- Opening Delimiter -
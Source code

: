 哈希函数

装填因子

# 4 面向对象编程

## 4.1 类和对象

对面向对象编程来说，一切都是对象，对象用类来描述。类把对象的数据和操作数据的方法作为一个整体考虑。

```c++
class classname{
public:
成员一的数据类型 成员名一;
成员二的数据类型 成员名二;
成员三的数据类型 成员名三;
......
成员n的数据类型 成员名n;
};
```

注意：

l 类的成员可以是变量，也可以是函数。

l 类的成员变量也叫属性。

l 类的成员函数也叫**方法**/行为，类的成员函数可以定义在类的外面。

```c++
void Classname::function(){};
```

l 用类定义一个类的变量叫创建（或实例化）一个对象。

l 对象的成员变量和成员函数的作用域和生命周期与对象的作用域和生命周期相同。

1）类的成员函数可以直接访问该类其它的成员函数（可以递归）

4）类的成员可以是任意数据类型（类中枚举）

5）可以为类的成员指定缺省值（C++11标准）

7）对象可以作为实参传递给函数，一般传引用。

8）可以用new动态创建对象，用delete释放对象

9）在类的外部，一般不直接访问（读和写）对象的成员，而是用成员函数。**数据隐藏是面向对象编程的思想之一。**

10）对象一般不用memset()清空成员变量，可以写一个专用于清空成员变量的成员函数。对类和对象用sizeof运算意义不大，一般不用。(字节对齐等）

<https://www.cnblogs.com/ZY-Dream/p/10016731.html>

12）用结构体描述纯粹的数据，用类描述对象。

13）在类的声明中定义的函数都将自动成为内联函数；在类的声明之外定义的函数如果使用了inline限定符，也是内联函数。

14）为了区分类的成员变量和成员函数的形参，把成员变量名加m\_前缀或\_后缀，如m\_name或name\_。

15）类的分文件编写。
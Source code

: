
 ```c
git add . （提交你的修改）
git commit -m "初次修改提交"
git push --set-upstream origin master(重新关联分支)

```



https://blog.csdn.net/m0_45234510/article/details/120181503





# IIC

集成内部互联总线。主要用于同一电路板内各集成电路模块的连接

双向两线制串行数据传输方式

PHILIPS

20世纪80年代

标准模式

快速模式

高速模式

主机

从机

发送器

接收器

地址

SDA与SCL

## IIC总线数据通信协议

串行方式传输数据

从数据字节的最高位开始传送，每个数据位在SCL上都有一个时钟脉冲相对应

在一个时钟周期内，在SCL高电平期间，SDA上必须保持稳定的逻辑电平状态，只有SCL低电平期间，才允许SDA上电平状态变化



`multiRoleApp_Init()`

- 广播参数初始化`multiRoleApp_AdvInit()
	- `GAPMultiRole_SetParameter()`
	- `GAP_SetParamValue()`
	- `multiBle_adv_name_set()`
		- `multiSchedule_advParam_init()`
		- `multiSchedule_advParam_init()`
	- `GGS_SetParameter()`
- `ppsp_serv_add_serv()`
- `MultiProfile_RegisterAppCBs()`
- Closing Delimiter -
- Opening Delimiter -
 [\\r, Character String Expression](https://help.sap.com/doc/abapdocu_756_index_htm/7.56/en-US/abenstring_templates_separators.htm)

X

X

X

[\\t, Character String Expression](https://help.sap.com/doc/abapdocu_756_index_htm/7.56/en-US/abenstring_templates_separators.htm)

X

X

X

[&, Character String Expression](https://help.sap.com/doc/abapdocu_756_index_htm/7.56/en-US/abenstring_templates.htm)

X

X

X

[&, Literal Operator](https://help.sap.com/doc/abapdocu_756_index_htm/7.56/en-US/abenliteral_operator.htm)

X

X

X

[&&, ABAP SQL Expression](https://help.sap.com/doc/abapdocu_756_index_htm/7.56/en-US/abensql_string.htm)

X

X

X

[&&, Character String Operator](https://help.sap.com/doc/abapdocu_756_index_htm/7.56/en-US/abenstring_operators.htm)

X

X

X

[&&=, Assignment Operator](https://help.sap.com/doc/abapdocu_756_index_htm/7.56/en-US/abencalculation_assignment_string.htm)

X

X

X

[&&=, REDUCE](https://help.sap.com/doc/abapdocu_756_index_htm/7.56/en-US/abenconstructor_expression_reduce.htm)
- Closing Delimiter -
- Opening Delimiter -
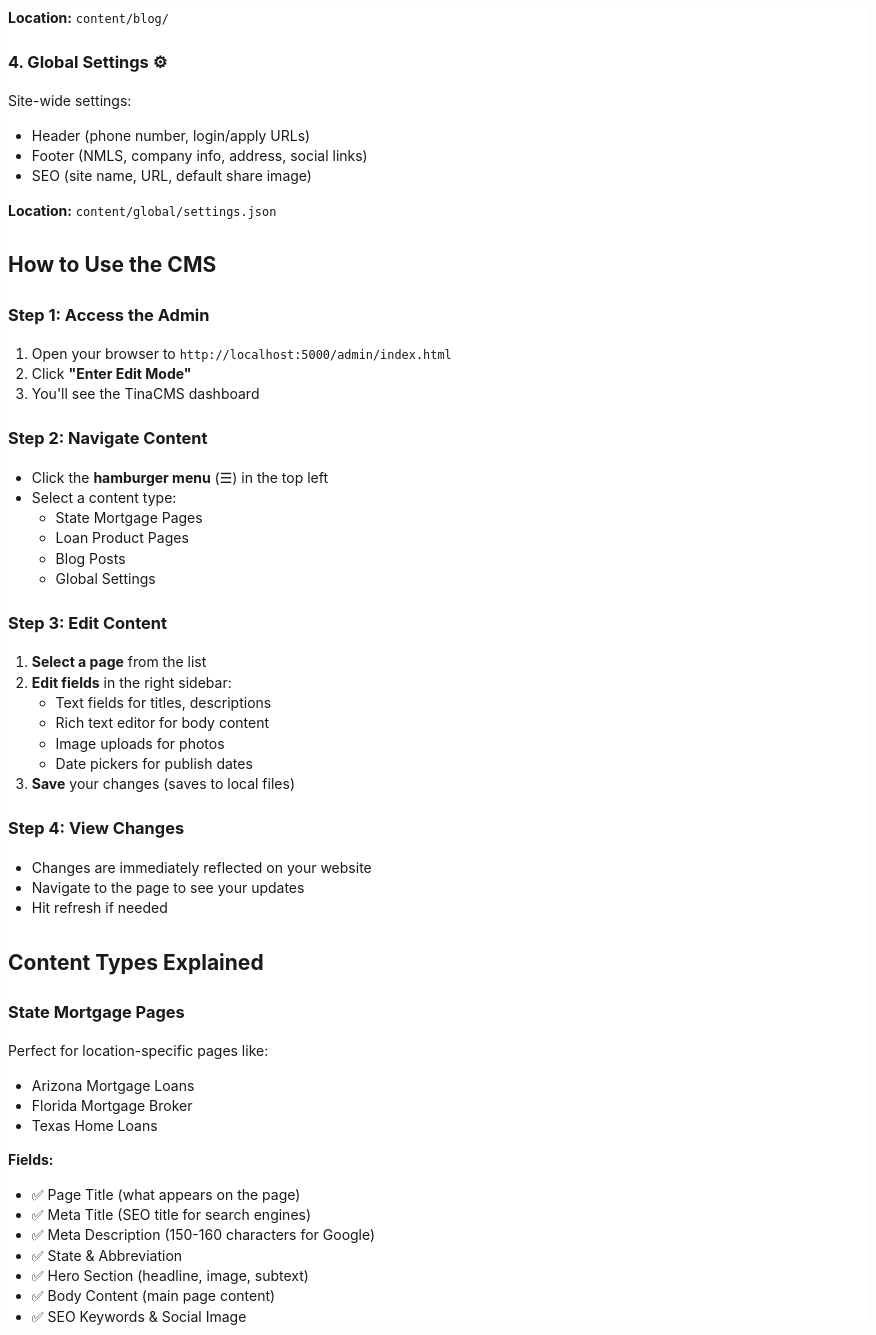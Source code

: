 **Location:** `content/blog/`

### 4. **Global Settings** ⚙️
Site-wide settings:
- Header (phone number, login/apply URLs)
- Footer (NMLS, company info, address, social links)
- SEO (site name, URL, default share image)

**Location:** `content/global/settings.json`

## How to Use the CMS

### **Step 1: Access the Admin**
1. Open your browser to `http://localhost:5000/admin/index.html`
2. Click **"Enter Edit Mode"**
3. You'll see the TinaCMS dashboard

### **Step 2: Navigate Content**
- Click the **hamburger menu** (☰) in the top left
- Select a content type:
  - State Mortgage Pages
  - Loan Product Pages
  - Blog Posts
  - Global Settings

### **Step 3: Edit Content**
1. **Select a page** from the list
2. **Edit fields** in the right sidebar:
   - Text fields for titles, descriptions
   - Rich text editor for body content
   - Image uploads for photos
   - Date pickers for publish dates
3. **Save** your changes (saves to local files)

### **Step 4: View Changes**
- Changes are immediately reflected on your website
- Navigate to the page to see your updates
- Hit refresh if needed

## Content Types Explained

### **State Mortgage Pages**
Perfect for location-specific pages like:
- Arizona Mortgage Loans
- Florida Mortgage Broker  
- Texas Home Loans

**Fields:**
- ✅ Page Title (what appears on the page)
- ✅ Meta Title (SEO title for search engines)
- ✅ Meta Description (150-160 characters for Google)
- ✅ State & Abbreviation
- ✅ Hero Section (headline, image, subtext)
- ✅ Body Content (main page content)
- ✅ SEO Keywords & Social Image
- Closing Delimiter -
_EXERCISE OBJECTIVE_:
Among the lines above, please find those with "your" and copy them.

_RESPONSE FOR THIS EXERCISE_:
1. Open your browser to `http://localhost:5000/admin/index.html`
3. **Save** your changes (saves to local files)
- Changes are immediately reflected on your website
- Navigate to the page to see your updates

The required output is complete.